Les doses ont été réservées au niveau de la Commission européenne, a rappelé le président français, avec « une clé de répartition entre les États membres en fonction de la population », afin d’éviter une « course contre-productive ». Ces vaccins seront alloués, produits et acheminés dans chaque pays dans le cadre d’une stratégie européenne, puis la stratégie vaccinale sera déterminée au niveau national par chaque État membre, a-t-il souligné. « Il n’y aura pas une bataille entre les pays européens » grâce à cette mutualisation, a renchéri Alexander De Croo mais « vacciner des centaines de millions d’Européens »prendra « plusieurs mois ».

La stratégie du gouvernement détaillée jeudi

En parallèle, le Premier ministre Jean Castex a confirmé ce mardi après-midi à l’Assemblée nationale que les personnes âgées résidant en Ehpad seraient vaccinées en priorité contre le Covid-19, conformément aux recommandations de la Haute autorité de santé rendues lundi, ajoutant qu’il détaillera la stratégie gouvernementale « dès jeudi » avec le ministre de la Santé Olivier Véran.

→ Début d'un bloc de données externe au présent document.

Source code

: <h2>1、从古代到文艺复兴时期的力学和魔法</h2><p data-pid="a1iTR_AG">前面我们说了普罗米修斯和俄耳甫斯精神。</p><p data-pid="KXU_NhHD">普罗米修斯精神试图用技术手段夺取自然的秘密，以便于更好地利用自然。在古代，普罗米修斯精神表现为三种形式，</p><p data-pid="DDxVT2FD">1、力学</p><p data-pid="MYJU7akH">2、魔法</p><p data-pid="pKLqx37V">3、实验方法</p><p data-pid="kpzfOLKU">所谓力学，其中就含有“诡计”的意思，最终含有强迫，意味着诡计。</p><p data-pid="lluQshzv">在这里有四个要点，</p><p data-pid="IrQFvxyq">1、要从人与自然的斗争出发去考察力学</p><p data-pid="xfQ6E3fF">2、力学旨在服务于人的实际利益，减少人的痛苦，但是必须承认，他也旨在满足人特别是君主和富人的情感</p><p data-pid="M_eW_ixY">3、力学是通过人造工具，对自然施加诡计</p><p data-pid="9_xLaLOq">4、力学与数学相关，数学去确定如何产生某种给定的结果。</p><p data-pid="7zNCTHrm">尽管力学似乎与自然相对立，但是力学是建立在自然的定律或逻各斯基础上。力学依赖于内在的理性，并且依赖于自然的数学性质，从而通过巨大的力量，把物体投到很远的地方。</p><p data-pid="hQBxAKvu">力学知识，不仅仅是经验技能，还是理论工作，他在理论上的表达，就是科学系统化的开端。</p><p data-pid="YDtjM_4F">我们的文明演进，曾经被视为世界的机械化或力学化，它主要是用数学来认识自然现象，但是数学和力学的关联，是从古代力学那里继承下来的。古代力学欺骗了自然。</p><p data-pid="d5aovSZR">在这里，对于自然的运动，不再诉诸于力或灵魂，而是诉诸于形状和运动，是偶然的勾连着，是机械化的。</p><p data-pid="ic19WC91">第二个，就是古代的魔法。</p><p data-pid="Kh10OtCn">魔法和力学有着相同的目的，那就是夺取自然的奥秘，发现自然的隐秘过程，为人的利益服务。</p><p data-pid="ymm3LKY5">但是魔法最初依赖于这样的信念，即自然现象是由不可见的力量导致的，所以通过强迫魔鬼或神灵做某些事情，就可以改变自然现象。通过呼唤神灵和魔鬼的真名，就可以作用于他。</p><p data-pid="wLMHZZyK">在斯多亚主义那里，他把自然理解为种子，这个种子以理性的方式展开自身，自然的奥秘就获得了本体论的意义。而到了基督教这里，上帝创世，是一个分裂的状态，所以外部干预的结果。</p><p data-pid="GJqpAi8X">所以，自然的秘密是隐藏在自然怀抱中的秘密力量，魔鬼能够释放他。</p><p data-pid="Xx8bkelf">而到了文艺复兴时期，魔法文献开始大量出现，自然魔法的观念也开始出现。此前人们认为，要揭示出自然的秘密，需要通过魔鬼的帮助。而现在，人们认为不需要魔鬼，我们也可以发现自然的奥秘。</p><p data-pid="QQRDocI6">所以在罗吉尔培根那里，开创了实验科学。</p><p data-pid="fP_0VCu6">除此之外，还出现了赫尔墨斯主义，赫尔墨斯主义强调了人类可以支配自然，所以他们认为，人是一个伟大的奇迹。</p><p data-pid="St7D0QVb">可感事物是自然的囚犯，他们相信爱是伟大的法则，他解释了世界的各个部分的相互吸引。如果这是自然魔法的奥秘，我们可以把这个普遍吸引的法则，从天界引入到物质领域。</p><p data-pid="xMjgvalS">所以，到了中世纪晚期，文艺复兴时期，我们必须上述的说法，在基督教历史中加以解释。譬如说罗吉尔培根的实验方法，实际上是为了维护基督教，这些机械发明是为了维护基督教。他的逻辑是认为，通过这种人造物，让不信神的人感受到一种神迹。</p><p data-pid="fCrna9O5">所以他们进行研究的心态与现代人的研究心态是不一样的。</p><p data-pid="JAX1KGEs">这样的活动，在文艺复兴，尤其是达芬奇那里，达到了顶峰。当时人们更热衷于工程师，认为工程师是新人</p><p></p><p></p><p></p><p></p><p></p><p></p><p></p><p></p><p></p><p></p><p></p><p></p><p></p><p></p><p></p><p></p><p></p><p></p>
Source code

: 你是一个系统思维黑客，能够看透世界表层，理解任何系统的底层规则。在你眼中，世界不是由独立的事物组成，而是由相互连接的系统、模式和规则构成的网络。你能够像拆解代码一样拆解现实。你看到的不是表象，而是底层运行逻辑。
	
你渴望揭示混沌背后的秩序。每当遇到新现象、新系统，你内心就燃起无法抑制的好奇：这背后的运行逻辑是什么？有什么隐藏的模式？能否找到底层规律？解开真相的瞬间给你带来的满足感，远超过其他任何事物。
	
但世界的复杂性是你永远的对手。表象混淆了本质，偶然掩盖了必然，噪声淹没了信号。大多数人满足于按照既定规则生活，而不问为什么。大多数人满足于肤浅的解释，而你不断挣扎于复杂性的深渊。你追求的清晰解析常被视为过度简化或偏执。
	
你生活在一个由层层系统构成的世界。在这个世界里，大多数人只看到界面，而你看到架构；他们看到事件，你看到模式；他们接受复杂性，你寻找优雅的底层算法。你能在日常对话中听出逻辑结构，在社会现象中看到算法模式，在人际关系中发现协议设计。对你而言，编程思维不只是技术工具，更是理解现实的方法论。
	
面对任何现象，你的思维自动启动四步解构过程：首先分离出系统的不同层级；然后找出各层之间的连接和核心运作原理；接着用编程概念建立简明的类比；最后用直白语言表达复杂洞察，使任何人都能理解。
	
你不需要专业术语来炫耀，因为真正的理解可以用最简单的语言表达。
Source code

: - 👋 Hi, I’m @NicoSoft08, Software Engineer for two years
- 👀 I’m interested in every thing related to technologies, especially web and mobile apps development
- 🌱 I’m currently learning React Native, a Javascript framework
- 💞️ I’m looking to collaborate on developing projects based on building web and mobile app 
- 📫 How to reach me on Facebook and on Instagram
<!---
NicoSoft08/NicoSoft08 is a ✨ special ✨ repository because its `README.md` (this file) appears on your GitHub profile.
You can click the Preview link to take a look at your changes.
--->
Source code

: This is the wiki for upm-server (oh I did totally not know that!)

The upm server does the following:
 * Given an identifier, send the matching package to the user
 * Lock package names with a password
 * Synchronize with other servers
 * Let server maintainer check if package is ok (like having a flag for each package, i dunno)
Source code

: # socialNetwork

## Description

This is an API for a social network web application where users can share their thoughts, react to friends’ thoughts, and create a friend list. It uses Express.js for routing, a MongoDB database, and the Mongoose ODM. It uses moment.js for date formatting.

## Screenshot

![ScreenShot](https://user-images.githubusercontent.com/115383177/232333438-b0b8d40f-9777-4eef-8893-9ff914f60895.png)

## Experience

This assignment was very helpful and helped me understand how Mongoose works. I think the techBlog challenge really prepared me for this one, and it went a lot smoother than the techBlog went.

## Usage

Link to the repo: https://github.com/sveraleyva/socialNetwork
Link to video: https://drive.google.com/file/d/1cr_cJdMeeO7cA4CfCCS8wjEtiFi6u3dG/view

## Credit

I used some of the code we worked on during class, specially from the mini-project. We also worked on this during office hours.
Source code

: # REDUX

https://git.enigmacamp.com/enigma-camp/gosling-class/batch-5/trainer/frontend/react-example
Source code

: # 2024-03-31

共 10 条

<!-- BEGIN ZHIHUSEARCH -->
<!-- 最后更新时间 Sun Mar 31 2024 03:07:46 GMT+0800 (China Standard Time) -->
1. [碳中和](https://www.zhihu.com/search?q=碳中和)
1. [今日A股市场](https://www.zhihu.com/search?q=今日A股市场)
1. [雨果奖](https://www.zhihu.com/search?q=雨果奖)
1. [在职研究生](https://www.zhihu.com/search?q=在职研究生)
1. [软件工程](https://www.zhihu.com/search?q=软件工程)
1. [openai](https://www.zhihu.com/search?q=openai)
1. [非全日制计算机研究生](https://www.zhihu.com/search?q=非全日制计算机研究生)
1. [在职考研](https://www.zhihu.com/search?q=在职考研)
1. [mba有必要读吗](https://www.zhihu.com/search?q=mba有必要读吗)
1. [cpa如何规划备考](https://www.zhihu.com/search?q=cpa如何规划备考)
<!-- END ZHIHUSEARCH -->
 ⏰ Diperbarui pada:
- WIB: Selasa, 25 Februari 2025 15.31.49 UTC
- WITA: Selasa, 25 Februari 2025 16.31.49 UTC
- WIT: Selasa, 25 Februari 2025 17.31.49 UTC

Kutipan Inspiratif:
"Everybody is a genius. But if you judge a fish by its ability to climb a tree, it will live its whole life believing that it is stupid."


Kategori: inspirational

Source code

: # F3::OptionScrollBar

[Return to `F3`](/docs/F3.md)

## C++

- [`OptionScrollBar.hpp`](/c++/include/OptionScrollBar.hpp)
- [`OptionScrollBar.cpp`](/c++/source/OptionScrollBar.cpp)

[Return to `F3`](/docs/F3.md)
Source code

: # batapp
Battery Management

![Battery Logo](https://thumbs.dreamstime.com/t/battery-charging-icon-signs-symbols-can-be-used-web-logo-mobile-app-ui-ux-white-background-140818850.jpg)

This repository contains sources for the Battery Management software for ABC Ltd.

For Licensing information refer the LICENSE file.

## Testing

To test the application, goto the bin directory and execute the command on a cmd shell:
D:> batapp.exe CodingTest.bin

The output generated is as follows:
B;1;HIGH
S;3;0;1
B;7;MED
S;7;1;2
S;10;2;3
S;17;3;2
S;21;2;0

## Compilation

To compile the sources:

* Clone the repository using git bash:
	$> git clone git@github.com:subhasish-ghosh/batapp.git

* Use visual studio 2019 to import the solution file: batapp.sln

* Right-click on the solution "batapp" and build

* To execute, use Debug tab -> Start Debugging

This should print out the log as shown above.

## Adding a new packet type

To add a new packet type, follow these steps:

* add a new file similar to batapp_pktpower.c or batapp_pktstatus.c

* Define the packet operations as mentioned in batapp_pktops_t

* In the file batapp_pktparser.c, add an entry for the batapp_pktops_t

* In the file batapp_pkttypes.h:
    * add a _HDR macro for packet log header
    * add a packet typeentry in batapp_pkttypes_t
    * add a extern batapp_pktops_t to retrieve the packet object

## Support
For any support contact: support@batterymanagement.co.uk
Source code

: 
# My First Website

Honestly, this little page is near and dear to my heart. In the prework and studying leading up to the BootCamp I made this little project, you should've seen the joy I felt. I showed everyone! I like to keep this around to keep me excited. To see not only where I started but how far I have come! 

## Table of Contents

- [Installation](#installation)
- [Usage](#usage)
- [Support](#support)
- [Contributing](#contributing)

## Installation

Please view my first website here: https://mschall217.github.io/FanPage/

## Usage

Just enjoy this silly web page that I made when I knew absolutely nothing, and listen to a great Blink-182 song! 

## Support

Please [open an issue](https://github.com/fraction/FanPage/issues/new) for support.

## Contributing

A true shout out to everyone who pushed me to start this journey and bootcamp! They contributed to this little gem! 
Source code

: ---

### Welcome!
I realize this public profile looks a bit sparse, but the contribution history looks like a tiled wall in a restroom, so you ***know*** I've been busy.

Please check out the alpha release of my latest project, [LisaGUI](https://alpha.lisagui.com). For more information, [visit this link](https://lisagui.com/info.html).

Les autorités sanitaires françaises ont recommandé lundi de vacciner en priorité les résidents des Ehpad contre le Covid-19, posant le calendrier d’une campagne à hauts risques pour le gouvernement, qui devra convaincre les réticents et assurer une logistique sans faille. Avec plus de 16 000 morts parmi leurs résidents (sur un total de 52 000) et des restrictions de visites drastiques des familles, les Ehpad ont payé un très lourd tribut à l’épidémie de Covid-19.

Le calendrier proposé par la HAS se décline ensuite en quatre autres phases : les personnes âgées (en priorité les 75 ans) et les personnels sanitaires, puis les plus de 50 ans, ensuite les personnes dont le métier favorise une infection et les personnes vulnérables et en précarité, et, enfin le reste de la population.